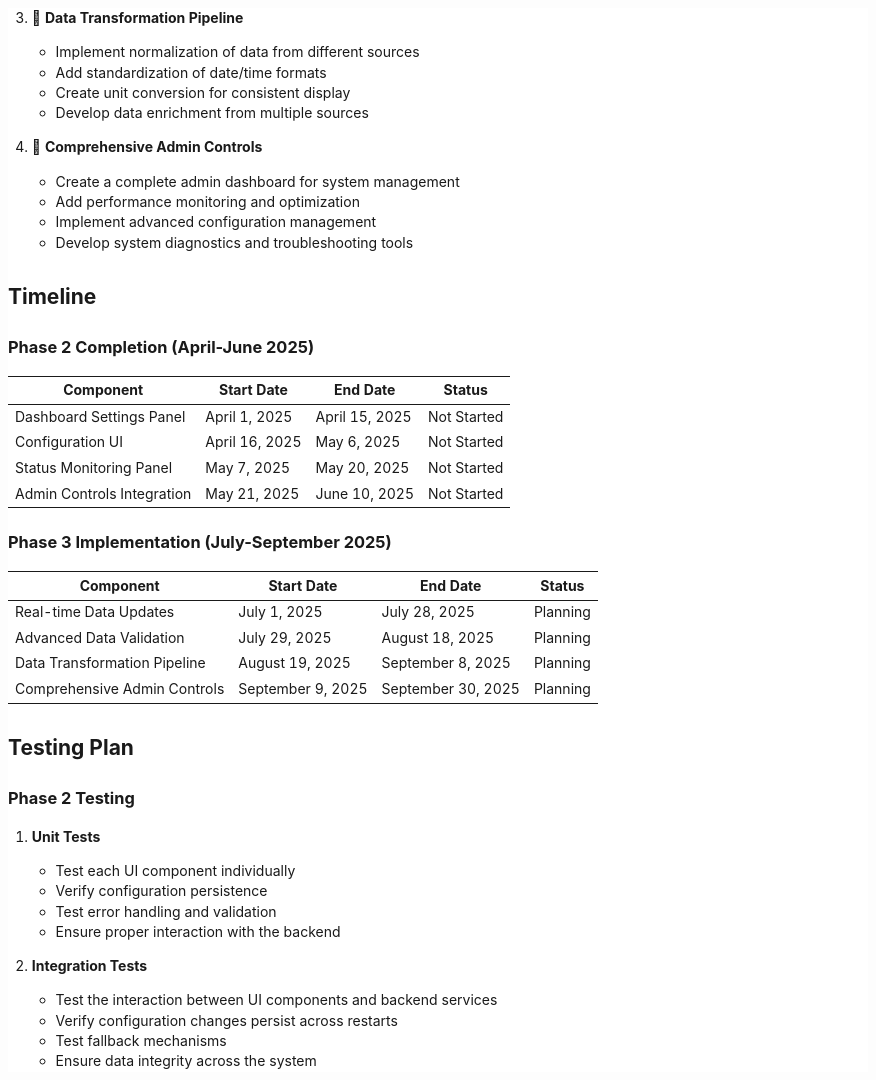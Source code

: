 3. 📅 **Data Transformation Pipeline**
   - Implement normalization of data from different sources
   - Add standardization of date/time formats
   - Create unit conversion for consistent display
   - Develop data enrichment from multiple sources

4. 📅 **Comprehensive Admin Controls**
   - Create a complete admin dashboard for system management
   - Add performance monitoring and optimization
   - Implement advanced configuration management
   - Develop system diagnostics and troubleshooting tools

## Timeline

### Phase 2 Completion (April-June 2025)

| Component | Start Date | End Date | Status |
|-----------|------------|----------|--------|
| Dashboard Settings Panel | April 1, 2025 | April 15, 2025 | Not Started |
| Configuration UI | April 16, 2025 | May 6, 2025 | Not Started |
| Status Monitoring Panel | May 7, 2025 | May 20, 2025 | Not Started |
| Admin Controls Integration | May 21, 2025 | June 10, 2025 | Not Started |

### Phase 3 Implementation (July-September 2025)

| Component | Start Date | End Date | Status |
|-----------|------------|----------|--------|
| Real-time Data Updates | July 1, 2025 | July 28, 2025 | Planning |
| Advanced Data Validation | July 29, 2025 | August 18, 2025 | Planning |
| Data Transformation Pipeline | August 19, 2025 | September 8, 2025 | Planning |
| Comprehensive Admin Controls | September 9, 2025 | September 30, 2025 | Planning |

## Testing Plan

### Phase 2 Testing

1. **Unit Tests**
   - Test each UI component individually
   - Verify configuration persistence
   - Test error handling and validation
   - Ensure proper interaction with the backend

2. **Integration Tests**
   - Test the interaction between UI components and backend services
   - Verify configuration changes persist across restarts
   - Test fallback mechanisms
   - Ensure data integrity across the system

==========

▸ To do
Please output the line that contains "15, 2025 | Not Started |" and every line after it in the entries above, exactly, and nothing more.

▸ Result
| Dashboard Settings Panel | April 1, 2025 | April 15, 2025 | Not Started |
| Configuration UI | April 16, 2025 | May 6, 2025 | Not Started |
| Status Monitoring Panel | May 7, 2025 | May 20, 2025 | Not Started |
| Admin Controls Integration | May 21, 2025 | June 10, 2025 | Not Started |

### Phase 3 Implementation (July-September 2025)

| Component | Start Date | End Date | Status |
|-----------|------------|----------|--------|
| Real-time Data Updates | July 1, 2025 | July 28, 2025 | Planning |
| Advanced Data Validation | July 29, 2025 | August 18, 2025 | Planning |
| Data Transformation Pipeline | August 19, 2025 | September 8, 2025 | Planning |
| Comprehensive Admin Controls | September 9, 2025 | September 30, 2025 | Planning |

## Testing Plan

### Phase 2 Testing

1. **Unit Tests**
   - Test each UI component individually
   - Verify configuration persistence
   - Test error handling and validation
   - Ensure proper interaction with the backend

2. **Integration Tests**
   - Test the interaction between UI components and backend services
   - Verify configuration changes persist across restarts
   - Test fallback mechanisms
   - Ensure data integrity across the system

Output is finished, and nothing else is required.